Interesting. For a long time I have been very pro-EU but anti-Euro. Forcing Germany and Greece to share the same currency seems bonkers to me.

The EU is a great institution, IMHO. It stopped the shooting in Northern Ireland after 30 years (!). The Good Friday Agreement let everyone in Northern Ireland pick their passport, either Irish or UK. Since both countries were in the EU, it didn't really matter what they chose. All the catholics in N. Ireland picked the Irish passport (I suppose) and the protestants kept their UK passport (I suppose). Now that the UK is pulling out of the EU, there is a world of difference between a UK and an Irish passport. Look for the killing in N. Ireland to resume if the UK pulls out.

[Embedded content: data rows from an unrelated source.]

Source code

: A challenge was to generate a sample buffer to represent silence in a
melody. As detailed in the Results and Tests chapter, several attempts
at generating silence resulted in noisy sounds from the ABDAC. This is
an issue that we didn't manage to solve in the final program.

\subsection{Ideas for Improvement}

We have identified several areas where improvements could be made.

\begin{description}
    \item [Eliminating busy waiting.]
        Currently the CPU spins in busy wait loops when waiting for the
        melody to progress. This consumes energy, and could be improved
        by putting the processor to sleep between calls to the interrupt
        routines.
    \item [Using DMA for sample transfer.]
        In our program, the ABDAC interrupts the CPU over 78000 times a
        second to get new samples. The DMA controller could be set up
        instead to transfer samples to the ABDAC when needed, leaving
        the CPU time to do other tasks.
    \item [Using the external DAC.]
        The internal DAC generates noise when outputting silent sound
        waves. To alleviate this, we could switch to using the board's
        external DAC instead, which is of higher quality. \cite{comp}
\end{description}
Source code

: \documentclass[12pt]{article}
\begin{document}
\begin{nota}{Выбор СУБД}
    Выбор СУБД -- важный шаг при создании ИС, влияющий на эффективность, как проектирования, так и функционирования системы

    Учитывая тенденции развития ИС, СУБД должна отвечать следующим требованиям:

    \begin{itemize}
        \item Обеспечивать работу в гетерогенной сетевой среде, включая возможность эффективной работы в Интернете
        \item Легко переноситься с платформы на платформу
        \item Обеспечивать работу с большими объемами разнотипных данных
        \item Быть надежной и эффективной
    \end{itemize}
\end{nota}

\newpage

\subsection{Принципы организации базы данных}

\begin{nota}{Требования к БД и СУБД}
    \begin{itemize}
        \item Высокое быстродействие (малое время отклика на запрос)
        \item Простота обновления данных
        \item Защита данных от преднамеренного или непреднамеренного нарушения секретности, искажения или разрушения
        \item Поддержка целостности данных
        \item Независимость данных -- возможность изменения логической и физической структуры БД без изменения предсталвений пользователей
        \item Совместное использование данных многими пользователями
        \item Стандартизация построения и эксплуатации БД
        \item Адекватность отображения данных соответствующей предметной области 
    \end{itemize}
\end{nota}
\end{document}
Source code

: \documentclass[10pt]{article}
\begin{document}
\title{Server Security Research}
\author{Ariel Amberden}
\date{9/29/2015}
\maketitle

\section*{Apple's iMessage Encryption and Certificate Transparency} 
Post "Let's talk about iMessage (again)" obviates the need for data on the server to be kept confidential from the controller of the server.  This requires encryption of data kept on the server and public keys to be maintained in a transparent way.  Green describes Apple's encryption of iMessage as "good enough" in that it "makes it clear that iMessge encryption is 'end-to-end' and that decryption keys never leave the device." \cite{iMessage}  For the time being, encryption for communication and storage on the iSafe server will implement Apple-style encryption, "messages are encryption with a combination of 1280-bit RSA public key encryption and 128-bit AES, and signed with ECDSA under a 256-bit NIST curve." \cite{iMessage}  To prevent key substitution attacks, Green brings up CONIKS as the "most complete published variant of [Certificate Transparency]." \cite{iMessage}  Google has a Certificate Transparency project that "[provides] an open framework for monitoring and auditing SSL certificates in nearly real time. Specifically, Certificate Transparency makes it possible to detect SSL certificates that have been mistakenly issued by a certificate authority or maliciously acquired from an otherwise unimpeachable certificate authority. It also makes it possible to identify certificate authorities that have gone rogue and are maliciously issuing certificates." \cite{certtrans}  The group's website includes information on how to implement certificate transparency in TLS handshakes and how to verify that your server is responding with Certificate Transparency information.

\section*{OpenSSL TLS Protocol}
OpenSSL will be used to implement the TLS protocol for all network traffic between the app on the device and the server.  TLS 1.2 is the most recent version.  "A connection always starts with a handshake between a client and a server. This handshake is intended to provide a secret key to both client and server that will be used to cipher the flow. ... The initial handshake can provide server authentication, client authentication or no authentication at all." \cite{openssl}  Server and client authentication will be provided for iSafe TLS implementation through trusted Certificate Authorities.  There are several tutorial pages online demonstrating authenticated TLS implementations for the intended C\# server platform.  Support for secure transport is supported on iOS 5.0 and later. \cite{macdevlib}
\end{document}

The Germans didn't really want to give up their Mark. But, I think it was part of the deal done in order to get reunification. The French were more the drivers behind the Euro than the Germans, IIRC and pushed the Germans to accept the Euro in exchange for reunification. The economies across Europe are very different, but there is similar variance within the USA also. Compare the economies of Appalachia, Florida, NYC, CA and Montana and I think there is the same level of divergence as across the Euro zone.

The piece that is missing in the EU is political union that goes along with monetary union. That's the last piece of the puzzle. It might take another generation before the EU is ready and by then there might not be an EU anymore. Time will tell.